Basically, it takes more money to purchase the same item in the future than it does today. As I read, the cause of inflation can be attributed to various factors. Bunches of smart people have yet to agree fully. The term is bandied about here and there, but I rarely lose sleep over it. Lifestyle inflation is more personal. This impacts us in a very tangible way, yet can be just as gradual.
My introduction to this phrase came during an interview with Joe Mahalic, the student loan, debt dumping, wiz kid who paid off $90,000 in student loan debt in just 7 months. Listen to the entire interview here.

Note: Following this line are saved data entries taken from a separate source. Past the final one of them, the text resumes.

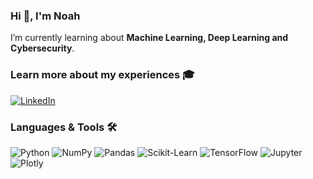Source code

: ### Hi 👋, I'm Noah
I’m currently learning about **Machine Learning, Deep Learning and Cybersecurity**.

### Learn more about my experiences 🎓
[![LinkedIn](https://img.shields.io/badge/LinkedIn-0A66C2.svg?&style=for-the-badge&logo=linkedin&logoColor=white)](https://linkedin.com/in/noah-vodde)

### Languages & Tools 🛠️
![Python](https://img.shields.io/badge/python-3776AB?style=for-the-badge&logo=python&logoColor=white)
![NumPy](https://img.shields.io/badge/numpy-013243.svg?style=for-the-badge&logo=numpy&logoColor=white)
![Pandas](https://img.shields.io/badge/pandas-150458.svg?style=for-the-badge&logo=pandas&logoColor=white)
![Scikit-Learn](https://img.shields.io/badge/scikit--learn-F7931E.svg?style=for-the-badge&logo=scikit-learn&logoColor=white) 
![TensorFlow](https://img.shields.io/badge/TensorFlow-FF6F00.svg?style=for-the-badge&logo=TensorFlow&logoColor=white)
![Jupyter](https://img.shields.io/badge/Jupyter-F37626.svg?style=for-the-badge&logo=Jupyter&logoColor=white)
![Plotly](https://img.shields.io/badge/Plotly-3F4F75.svg?style=for-the-badge&logo=Plotly&logoColor=white)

Lifestyle inflation is the general increase in debt and expenses and the fall in disposable income over time. Contributing factors include:
- Salary increase
- Expanding family
- Peer pressure
- Societal norms
- Money management challenges
- Feelings of entitlement
- Consumer debt
- Inability to delay gratification
Not all factors contributing to lifestyle inflation are untoward (read: bad). Salary increases, a growing family, and even some societal norms can be very healthy. At issue, the notion that life’s expenses should increase regardless of one’s ability to afford the transition. Lifestyle inflation can be a conscious decision, i.e. new baby = bigger/more expensive house. It can also launch a surprise assault on your finances through poor money management skills or mindless spending. This phenomenon can keep you enslaved to creditors and away from enjoying the peace of mind that debt freedom offers.
What factors have contributed to lifestyle inflation in your case?